_WHAT THIS TASK INVOLVES:_
Search the entries for the word "offensive". Copy every line that holds it.

_Dataset entries:_
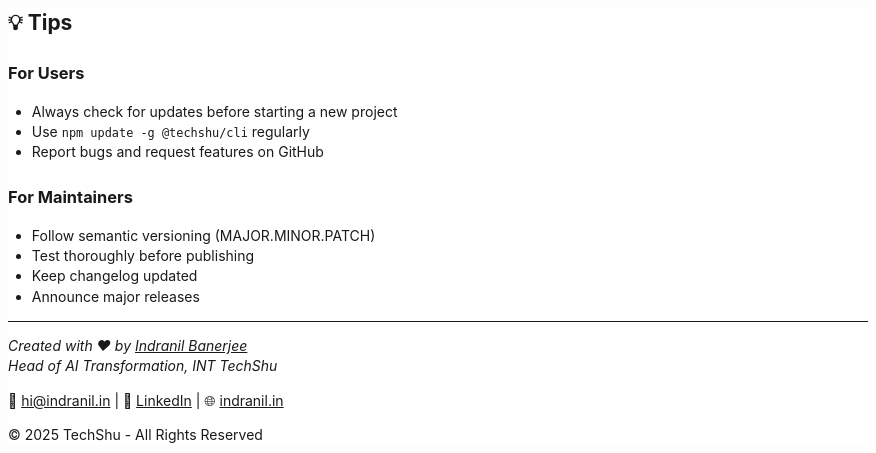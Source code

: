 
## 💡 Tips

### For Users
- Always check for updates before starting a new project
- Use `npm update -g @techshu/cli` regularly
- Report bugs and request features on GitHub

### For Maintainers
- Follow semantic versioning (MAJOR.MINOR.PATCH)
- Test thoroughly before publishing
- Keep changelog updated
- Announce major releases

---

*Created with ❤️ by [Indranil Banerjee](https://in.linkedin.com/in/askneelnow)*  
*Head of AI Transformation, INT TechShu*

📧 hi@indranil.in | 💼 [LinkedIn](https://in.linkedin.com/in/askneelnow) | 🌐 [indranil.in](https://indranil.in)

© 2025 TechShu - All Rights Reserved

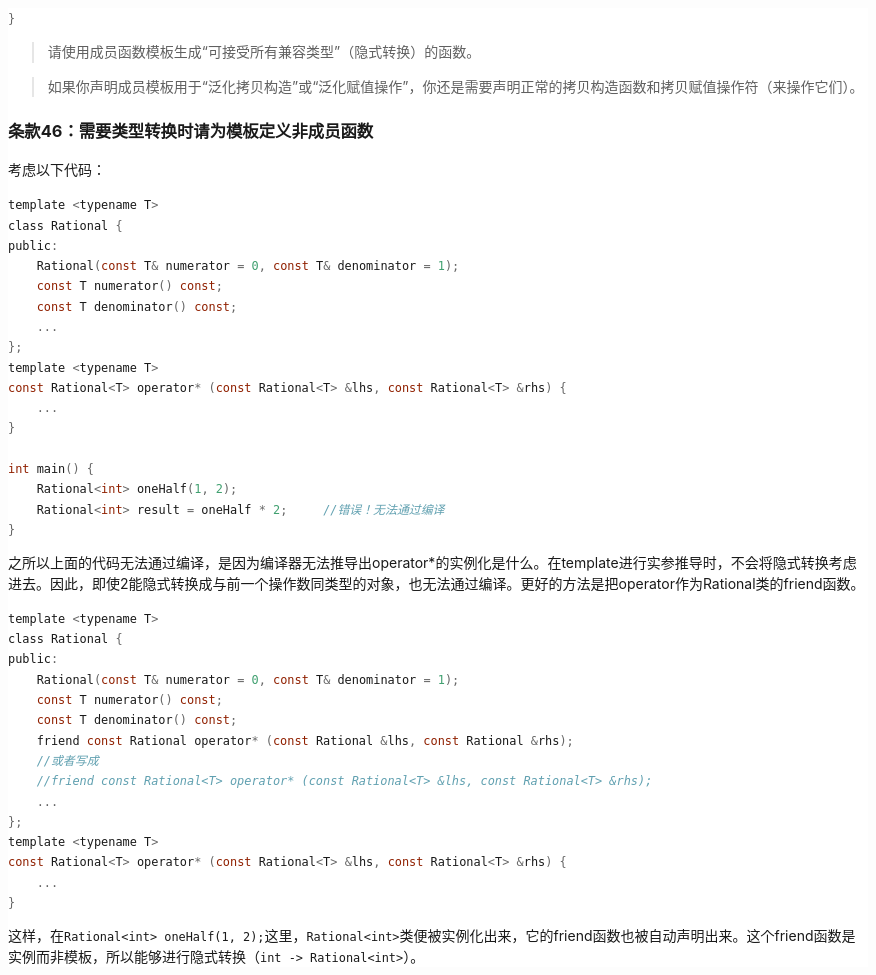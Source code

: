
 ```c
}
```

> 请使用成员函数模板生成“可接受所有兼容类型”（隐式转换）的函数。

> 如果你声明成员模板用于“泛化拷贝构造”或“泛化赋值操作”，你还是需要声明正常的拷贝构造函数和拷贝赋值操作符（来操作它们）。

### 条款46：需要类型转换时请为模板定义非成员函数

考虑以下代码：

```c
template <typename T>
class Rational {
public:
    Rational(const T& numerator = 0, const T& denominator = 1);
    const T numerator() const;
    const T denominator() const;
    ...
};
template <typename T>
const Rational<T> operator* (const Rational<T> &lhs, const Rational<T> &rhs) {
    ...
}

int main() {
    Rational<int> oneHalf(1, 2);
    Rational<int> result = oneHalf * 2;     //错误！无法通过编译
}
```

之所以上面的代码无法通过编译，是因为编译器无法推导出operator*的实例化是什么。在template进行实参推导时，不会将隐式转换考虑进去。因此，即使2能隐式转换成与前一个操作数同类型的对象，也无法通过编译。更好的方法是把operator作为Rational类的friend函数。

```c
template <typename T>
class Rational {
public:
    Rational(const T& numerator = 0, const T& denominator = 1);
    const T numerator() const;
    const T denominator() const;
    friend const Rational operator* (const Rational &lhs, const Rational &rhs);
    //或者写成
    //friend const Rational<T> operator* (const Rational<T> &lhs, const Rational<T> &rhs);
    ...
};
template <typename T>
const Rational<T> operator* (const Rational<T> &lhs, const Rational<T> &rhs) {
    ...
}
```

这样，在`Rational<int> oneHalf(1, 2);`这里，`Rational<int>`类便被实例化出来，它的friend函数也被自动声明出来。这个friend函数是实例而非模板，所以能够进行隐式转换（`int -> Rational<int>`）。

---

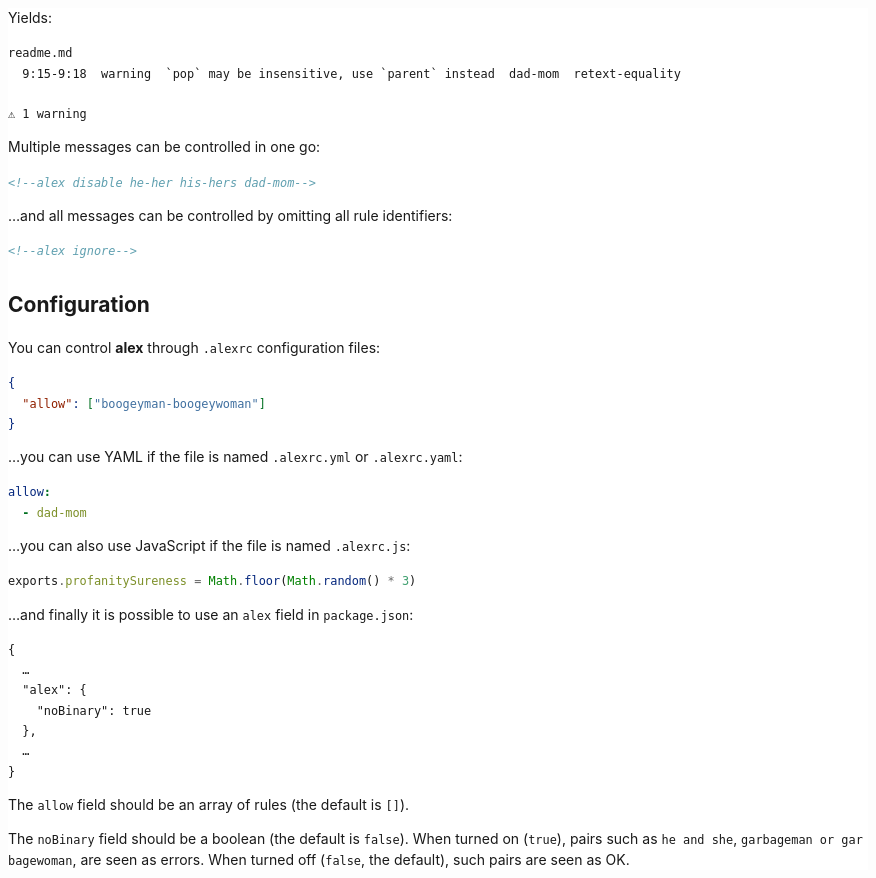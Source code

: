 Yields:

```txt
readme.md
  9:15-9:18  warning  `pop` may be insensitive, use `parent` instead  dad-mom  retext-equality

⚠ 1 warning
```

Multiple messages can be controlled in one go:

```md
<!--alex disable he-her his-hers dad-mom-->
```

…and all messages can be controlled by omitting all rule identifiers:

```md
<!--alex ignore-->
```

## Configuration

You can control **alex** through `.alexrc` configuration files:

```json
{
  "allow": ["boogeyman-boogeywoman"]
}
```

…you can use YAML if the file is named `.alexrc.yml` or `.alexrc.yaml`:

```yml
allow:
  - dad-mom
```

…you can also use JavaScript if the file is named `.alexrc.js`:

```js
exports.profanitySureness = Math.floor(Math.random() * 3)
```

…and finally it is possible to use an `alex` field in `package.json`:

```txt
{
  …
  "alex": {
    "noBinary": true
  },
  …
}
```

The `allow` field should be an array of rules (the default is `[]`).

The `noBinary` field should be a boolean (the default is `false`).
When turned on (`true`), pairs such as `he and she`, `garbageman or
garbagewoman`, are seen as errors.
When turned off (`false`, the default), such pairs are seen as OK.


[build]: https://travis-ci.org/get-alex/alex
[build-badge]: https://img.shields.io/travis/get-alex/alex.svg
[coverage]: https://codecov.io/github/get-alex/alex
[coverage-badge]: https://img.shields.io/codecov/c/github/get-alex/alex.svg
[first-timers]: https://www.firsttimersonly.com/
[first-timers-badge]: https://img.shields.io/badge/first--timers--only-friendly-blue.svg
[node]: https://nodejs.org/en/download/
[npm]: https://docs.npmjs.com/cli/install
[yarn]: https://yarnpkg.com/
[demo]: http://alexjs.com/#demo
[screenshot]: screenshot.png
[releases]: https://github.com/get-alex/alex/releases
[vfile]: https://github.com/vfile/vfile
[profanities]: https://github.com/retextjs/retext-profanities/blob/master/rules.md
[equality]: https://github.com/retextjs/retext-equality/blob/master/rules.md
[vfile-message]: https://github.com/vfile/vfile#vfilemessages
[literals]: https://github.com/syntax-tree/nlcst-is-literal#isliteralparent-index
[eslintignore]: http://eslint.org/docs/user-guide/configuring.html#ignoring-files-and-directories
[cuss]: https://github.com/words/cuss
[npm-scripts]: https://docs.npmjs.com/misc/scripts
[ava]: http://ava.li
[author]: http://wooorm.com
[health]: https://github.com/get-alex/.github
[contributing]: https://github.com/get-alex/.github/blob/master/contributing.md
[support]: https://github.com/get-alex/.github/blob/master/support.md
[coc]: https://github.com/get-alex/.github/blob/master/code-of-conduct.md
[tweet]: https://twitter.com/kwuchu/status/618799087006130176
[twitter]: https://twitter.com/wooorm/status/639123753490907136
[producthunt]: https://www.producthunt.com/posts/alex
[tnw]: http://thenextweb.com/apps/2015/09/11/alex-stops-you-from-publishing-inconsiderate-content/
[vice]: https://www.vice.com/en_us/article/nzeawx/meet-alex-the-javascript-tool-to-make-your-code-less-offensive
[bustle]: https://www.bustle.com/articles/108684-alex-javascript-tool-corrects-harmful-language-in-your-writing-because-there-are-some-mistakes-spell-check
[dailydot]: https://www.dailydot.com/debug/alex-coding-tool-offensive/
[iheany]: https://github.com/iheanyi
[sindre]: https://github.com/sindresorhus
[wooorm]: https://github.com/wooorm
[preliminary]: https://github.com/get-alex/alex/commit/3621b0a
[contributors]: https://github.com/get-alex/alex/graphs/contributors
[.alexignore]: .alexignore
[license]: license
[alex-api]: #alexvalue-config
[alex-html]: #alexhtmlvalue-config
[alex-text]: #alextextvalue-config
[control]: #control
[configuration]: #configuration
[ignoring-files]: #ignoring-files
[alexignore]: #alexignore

---

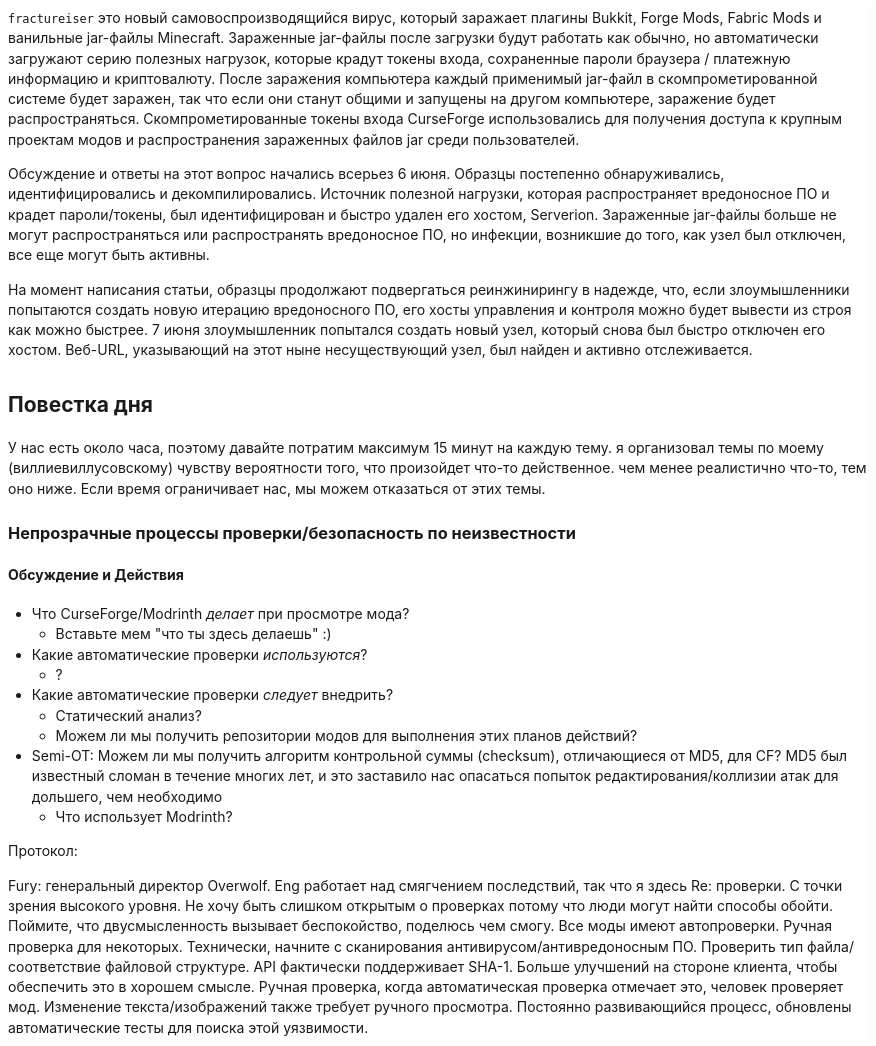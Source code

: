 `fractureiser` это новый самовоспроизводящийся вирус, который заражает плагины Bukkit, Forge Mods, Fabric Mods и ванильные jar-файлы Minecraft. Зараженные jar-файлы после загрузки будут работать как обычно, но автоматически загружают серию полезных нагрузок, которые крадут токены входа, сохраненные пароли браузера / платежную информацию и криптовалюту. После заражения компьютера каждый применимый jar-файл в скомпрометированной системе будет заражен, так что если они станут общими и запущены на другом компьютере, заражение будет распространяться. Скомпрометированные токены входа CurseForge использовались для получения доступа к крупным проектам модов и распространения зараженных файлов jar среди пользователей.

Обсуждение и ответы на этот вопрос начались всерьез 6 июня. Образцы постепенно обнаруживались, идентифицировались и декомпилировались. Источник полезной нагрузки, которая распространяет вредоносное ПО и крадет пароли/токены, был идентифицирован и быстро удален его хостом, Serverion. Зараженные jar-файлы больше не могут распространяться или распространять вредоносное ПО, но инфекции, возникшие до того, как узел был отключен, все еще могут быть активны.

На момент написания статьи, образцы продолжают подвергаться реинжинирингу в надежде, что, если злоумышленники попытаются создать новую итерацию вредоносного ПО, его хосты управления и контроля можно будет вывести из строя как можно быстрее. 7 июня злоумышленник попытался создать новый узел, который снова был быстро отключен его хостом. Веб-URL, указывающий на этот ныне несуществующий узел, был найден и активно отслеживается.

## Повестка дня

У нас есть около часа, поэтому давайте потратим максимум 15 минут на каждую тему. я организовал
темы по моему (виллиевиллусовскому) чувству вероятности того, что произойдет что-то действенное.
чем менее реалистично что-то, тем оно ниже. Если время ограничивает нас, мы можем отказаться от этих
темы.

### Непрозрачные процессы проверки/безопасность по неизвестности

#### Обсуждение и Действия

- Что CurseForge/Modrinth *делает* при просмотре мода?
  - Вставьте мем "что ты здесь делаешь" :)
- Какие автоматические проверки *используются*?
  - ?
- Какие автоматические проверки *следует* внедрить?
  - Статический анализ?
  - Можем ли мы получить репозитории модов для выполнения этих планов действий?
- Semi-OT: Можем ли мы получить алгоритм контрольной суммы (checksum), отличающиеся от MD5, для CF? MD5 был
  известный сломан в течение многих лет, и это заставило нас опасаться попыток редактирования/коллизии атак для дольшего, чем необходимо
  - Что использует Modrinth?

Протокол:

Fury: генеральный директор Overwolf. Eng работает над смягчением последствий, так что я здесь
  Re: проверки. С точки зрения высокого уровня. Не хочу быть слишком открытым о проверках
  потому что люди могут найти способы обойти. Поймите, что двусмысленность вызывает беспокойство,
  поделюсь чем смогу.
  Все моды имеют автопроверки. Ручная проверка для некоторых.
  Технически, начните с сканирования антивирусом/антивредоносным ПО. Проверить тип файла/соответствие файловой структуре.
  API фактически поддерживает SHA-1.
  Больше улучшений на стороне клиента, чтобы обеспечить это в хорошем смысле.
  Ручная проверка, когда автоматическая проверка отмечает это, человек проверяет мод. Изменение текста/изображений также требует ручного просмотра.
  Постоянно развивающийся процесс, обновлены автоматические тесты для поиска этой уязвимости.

_EXERCISE RESPONSE:_
[vice]: https://www.vice.com/en_us/article/nzeawx/meet-alex-the-javascript-tool-to-make-your-code-less-offensive
[dailydot]: https://www.dailydot.com/debug/alex-coding-tool-offensive/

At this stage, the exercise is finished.